Environmental Scan: Access to Justice in Both Official Languages

Introduction

Background to the Study

Since the 1967 Confederation pact, Canadians have had the right to use French and English in the courts of the nation. That constitutional provision is one of the fundamental language rights and provides the underpinning for legal and constitutional protection of the linguistic duality of Canada. As a result, a number of statutory measures have been enacted by the Parliament of Canada and the provincial legislatures to protect language rights.

The legal framework for the delivery of judicial and legal services in both official languages is most highly developed in Manitoba, New Brunswick and Quebec. Other provinces have enacted legislation or developed policies dealing with legal services offered in the minority official languages.

Studies done at the federal and provincial levels show, however, that there are still gaps in terms of the availability of judicial and legal services in the minority official languages.
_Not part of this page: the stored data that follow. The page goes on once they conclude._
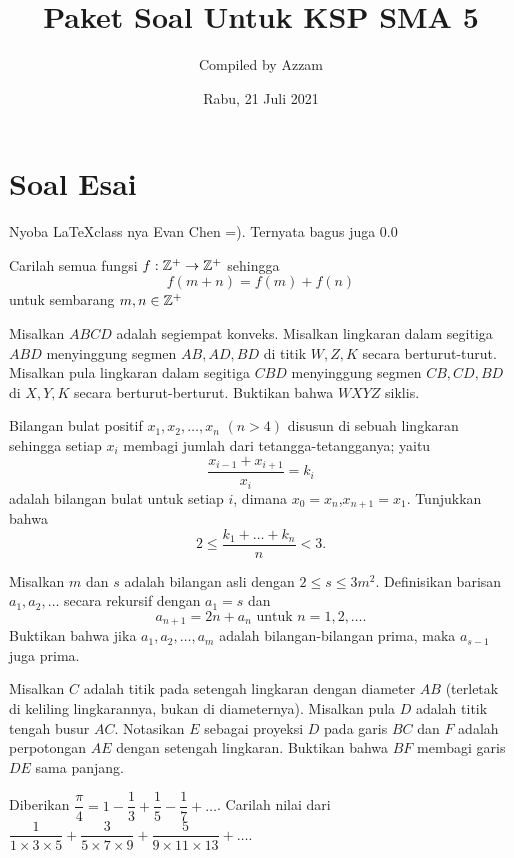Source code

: \documentclass[12pt]{scrartcl}
\begin{document}
	\title{Paket Soal Untuk KSP SMA 5} %
	\date{Rabu, 21 Juli 2021}
	\author{Compiled by Azzam}
	\maketitle

\renewcommand*\contentsname{Daftar Isi}
\tableofcontents

\newpage
	
	
	\section{Soal Esai}
	Nyoba \LaTeX   class nya Evan Chen =). Ternyata bagus juga 0.0
	\begin{soalbaru}
		Carilah semua fungsi $f:\ZZ^+ \to \ZZ^+$ sehingga $$f(m+n)=f(m)+f(n)$$ untuk sembarang $m,n \in \ZZ^+$
	\end{soalbaru}

	\begin{soalbaru}
		Misalkan $ABCD$ adalah segiempat konveks. Misalkan lingkaran dalam segitiga $ABD$ menyinggung segmen $AB,AD,BD$ di titik $W,Z,K$ secara berturut-turut. Misalkan pula lingkaran dalam segitiga $CBD$ menyinggung segmen $CB,CD,BD$ di $X,Y,K$ secara berturut-berturut. Buktikan bahwa $WXYZ$ siklis.
	\end{soalbaru}

	\begin{soalbaru}
		Bilangan bulat positif $x_1,x_2,\dots, x_n$ $(n>4)$ disusun di sebuah lingkaran sehingga setiap $x_i$ membagi jumlah dari tetangga-tetangganya; yaitu 
		$$\dfrac{x_{i-1}+x_{i+1}}{x_{i}}=k_i$$ adalah bilangan bulat untuk setiap $i$, dimana $x_0=x_n$,$x_{n+1}=x_1$. Tunjukkan bahwa 
		$$ 2 \le \dfrac{k_1+\dots+k_n}{n} < 3.$$
	\end{soalbaru}

	\begin{soalbaru}
		Misalkan $m$ dan $s$ adalah bilangan asli dengan $2 \le s \le 3m^2.$ Definisikan barisan $a_1,a_2,\dots$ secara rekursif dengan $a_1=s$ dan $$a_{n+1} = 2n + a_n \text{    untuk   }  n=1,2,\dots.$$
		Buktikan bahwa jika $a_1,a_2,\dots,a_m$ adalah bilangan-bilangan prima, maka $a_{s-1}$ juga prima. 
	\end{soalbaru}
	
	\begin{soalbaru}
	Misalkan $C$ adalah titik pada setengah lingkaran dengan diameter $AB$ (terletak di keliling lingkarannya, bukan di diameternya). Misalkan pula $D$ adalah titik tengah busur $AC$. Notasikan $E$ sebagai proyeksi $D$ pada garis $BC$ dan $F$ adalah perpotongan $AE$ dengan setengah lingkaran. Buktikan bahwa $BF$ membagi garis $DE$ sama panjang.
	\end{soalbaru}
	
	\begin{soalbaru}
	Diberikan $\dfrac{\pi}{4} = 1 - \dfrac{1}{3}+\dfrac{1}{5}-\dfrac{1}{7}+\dots$. Carilah nilai dari $\dfrac{1}{1 \times 3 \times 5}+\dfrac{3}{5 \times 7 \times 9}+\dfrac{5}{9 \times 11 \times 13}+\dots$.
	\end{soalbaru}
\end{document}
In addition, the linguistic and demographic context found in the different provinces and territories varies, and the result is that special challenges will sometimes arise.

In 1995, The Commissioner of Official Languages published a report entitled "The Equitable Use of English and French Before the Courts in Canada". That study presented a description of judicial and legal services in each province and territory, and made recommendations for improving those services. Among other things, the Commissioner pointed out that apart from the legislative recognition of the right to access the justice system in both official languages, it is important to recognize the role played by the contributions of judges, lawyers and all judicial personnel in the implementation of those rights.

A number of provinces have done their own studies or evaluations in this area. In Manitoba, the Chartier Report examined the delivery of all services in French in the province, and recommended that a bilingual court be established. In Ontario, Professor Marc Cousineau prepared a similar study for the provincial Attorney General. A study by the Saskatchewan AJEF recommends that a bilingual itinerant provincial court be established. Other studies have been done in New Brunswick and Nova Scotia.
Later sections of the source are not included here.